This article covers the technical implementation of MissingBias for developers. For information about the algorithm, see the methods section
All Scientific Microservices endpoints use an API key in combination with an email address for authentication. See Getting Started for more information including error handling and rate limits.
Use Cases
Overview
The MissingBias API processes JSON data representing two lists submitted in a POST request body. The service analyzes the data to determine whether values in the first list are more likely to be missing when the second list displays specific values or value ranges. This is useful in a wide range of scenarios:
- Detecting field workers that submit incomplete information more often than others (e.g. Customer Email in the first list, Salesperson ID in the second list)
- Detecting faulty sensors in IoT applications (e.g. Value in the first list, Sensor ID in the second list)
- Raising alarms when APIs change configuration (e.g. Value in the first list, Source in the second list.)

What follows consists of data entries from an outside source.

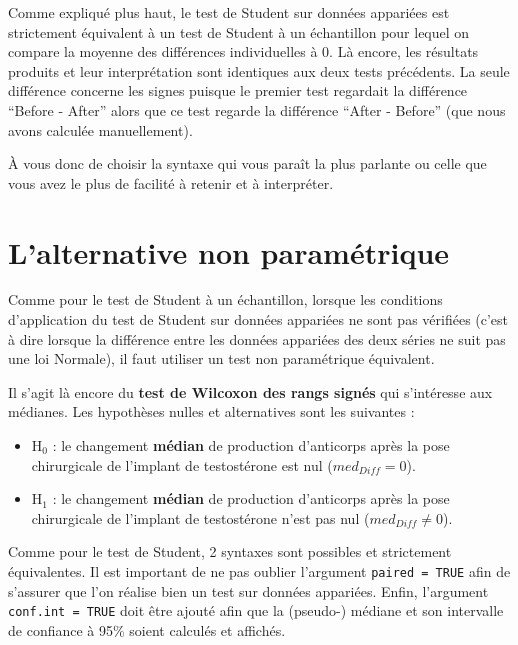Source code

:\documentclass[
  french,
  a4paper,
  DIV=11,
  numbers=noendperiod,
  oneside]{scrreprt}
\newenvironment{Shaded}{}{}
\newcommand{\AttributeTok}[1]{\textcolor[rgb]{0.84,0.23,0.29}{#1}}
\newcommand{\ConstantTok}[1]{\textcolor[rgb]{0.00,0.36,0.77}{#1}}
\newcommand{\FunctionTok}[1]{\textcolor[rgb]{0.44,0.26,0.76}{#1}}
\newcommand{\NormalTok}[1]{\textcolor[rgb]{0.14,0.16,0.18}{#1}}
\newcommand{\SpecialCharTok}[1]{\textcolor[rgb]{0.00,0.36,0.77}{#1}}
\providecommand{\tightlist}{%
  \setlength{\itemsep}{0pt}\setlength{\parskip}{0pt}}
\begin{document}
Comme expliqué plus haut, le test de Student sur données appariées est
strictement équivalent à un test de Student à un échantillon pour lequel
on compare la moyenne des différences individuelles à 0. Là encore, les
résultats produits et leur interprétation sont identiques aux deux tests
précédents. La seule différence concerne les signes puisque le premier
test regardait la différence ``Before - After'' alors que ce test
regarde la différence ``After - Before'' (que nous avons calculée
manuellement).

À vous donc de choisir la syntaxe qui vous paraît la plus parlante ou
celle que vous avez le plus de facilité à retenir et à interpréter.

\section{L'alternative non
paramétrique}\label{lalternative-non-paramuxe9trique-1}

Comme pour le test de Student à un échantillon, lorsque les conditions
d'application du test de Student sur données appariées ne sont pas
vérifiées (c'est à dire lorsque la différence entre les données
appariées des deux séries ne suit pas une loi Normale), il faut utiliser
un test non paramétrique équivalent.

Il s'agit là encore du \textbf{test de Wilcoxon des rangs signés} qui
s'intéresse aux médianes. Les hypothèses nulles et alternatives sont les
suivantes :

\begin{itemize}
\tightlist
\item
  H\(_0\) : le changement \textbf{médian} de production d'anticorps
  après la pose chirurgicale de l'implant de testostérone est nul
  (\(med_{Diff} = 0\)).
\item
  H\(_1\) : le changement \textbf{médian} de production d'anticorps
  après la pose chirurgicale de l'implant de testostérone n'est pas nul
  (\(med_{Diff} \neq 0\)).
\end{itemize}

Comme pour le test de Student, 2 syntaxes sont possibles et strictement
équivalentes. Il est important de ne pas oublier l'argument
\texttt{paired\ =\ TRUE} afin de s'assurer que l'on réalise bien un test
sur données appariées. Enfin, l'argument \texttt{conf.int\ =\ TRUE} doit
être ajouté afin que la (pseudo-) médiane et son intervalle de confiance
à 95\% soient calculés et affichés.

\begin{Shaded}
\end{Shaded}
\end{document}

- Assessing AI training data for poisoning which reduces model accuracy
Endpoint URL
POST https://api.scientificmicroservices.com/missingbias
Request Format
The request must be an HTTP POST request with a JSON body. The JSON data should be structured as two equal-length lists of values.
Arrays submitted to the API can be either numeric or strings.
Example request
Response Format
The endpoint responds with a single value indicating whether the values in column 2 make the values in column 1 go missing.
In all cases, a 1 indicates that the values in the first list are statistically more likely to be missing with specific values (or ranges of values in the case of numeric lists) in the second list.
See the use case examples, or visit the Laboratory to build a deeper understanding of the many ways in which this output can be used in applications from satellite metadata analysis to marketing decisions.
Example response
> {missing_is_biased:[1]}
| missing_is_biased | Whether there is bias in which values in column 1 are missing. |
Notes for Data Scientists
- The order of the input columns matters. The missing_is_biased response will always refer to missing data in the first list submitted.
- Data type detection is automatic. Verify that the inferred data types match your expectations, especially if dealing with mixed data types in a column.
- The summary provided is intended to be basic, and to help in indicating where further exploration may be required.
Notes for Developers
- Ensure your server can handle POST requests with JSON bodies. Check the example above for the correct JSON format.
- Implement proper error logging and monitoring to catch and resolve any server-side issues.
- Consider adding authentication and rate limiting to secure and manage the API.
- For optimal performance, especially with larger datasets, consider asynchronous processing and caching the results.